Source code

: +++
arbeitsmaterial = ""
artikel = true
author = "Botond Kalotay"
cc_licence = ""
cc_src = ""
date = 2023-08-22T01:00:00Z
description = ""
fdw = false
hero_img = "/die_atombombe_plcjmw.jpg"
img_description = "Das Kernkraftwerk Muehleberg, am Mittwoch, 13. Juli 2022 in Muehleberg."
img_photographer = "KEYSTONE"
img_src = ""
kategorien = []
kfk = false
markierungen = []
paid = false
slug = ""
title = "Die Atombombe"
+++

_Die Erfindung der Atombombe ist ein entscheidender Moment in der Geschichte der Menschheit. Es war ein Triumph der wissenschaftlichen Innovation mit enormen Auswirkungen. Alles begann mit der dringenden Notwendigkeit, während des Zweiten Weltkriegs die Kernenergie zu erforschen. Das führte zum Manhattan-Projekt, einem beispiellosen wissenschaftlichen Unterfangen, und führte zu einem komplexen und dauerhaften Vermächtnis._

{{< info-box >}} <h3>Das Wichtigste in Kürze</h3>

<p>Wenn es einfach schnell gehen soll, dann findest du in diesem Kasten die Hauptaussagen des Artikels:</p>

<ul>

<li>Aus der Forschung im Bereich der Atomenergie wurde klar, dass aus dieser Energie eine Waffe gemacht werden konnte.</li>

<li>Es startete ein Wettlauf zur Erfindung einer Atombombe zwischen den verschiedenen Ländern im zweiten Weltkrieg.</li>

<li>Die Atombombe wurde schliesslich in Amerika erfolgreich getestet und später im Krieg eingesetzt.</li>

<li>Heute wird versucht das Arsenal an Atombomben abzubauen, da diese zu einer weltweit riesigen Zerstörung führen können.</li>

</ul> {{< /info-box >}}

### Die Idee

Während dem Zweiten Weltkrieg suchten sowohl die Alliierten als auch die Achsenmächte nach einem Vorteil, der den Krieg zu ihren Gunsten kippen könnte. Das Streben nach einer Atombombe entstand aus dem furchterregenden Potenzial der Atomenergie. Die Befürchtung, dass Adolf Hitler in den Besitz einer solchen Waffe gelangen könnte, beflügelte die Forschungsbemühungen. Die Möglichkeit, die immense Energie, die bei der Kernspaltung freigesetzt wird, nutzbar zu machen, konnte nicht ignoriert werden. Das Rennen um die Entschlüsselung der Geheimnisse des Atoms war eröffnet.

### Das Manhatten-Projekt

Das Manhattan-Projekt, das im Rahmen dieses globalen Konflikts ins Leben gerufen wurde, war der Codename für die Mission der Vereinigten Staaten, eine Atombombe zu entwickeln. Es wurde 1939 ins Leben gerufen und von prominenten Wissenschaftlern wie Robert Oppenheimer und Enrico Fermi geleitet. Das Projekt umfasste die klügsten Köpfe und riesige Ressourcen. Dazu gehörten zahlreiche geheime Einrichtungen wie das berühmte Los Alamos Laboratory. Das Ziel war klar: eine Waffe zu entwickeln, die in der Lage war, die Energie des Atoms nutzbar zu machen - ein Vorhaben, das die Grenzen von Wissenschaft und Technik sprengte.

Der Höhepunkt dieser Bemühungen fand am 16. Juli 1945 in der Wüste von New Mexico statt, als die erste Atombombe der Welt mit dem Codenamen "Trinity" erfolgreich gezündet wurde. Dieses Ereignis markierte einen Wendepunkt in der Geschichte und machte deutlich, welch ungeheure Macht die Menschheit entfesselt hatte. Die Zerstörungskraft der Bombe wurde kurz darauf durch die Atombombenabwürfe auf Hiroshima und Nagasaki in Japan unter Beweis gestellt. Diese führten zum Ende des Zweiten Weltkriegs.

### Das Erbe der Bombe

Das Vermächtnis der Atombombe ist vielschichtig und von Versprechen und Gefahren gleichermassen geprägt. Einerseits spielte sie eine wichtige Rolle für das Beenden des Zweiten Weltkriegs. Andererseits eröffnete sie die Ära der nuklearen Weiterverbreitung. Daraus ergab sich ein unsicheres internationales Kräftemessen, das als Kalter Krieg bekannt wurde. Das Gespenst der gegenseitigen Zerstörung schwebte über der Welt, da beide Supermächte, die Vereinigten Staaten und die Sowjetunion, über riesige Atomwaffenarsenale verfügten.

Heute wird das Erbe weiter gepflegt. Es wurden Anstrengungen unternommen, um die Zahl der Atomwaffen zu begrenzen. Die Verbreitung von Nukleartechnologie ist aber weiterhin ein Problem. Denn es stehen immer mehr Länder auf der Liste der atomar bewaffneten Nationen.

# # # # # # #

• _INSTRUCTIONS FOR THE TASK_
Among the lines of the listing above, which ones hold "dass"? Copy them.

• _EXERCISE SOLUTION_
<li>Aus der Forschung im Bereich der Atomenergie wurde klar, dass aus dieser Energie eine Waffe gemacht werden konnte.</li>
Während dem Zweiten Weltkrieg suchten sowohl die Alliierten als auch die Achsenmächte nach einem Vorteil, der den Krieg zu ihren Gunsten kippen könnte. Das Streben nach einer Atombombe entstand aus dem furchterregenden Potenzial der Atomenergie. Die Befürchtung, dass Adolf Hitler in den Besitz einer solchen Waffe gelangen könnte, beflügelte die Forschungsbemühungen. Die Möglichkeit, die immense Energie, die bei der Kernspaltung freigesetzt wird, nutzbar zu machen, konnte nicht ignoriert werden. Das Rennen um die Entschlüsselung der Geheimnisse des Atoms war eröffnet.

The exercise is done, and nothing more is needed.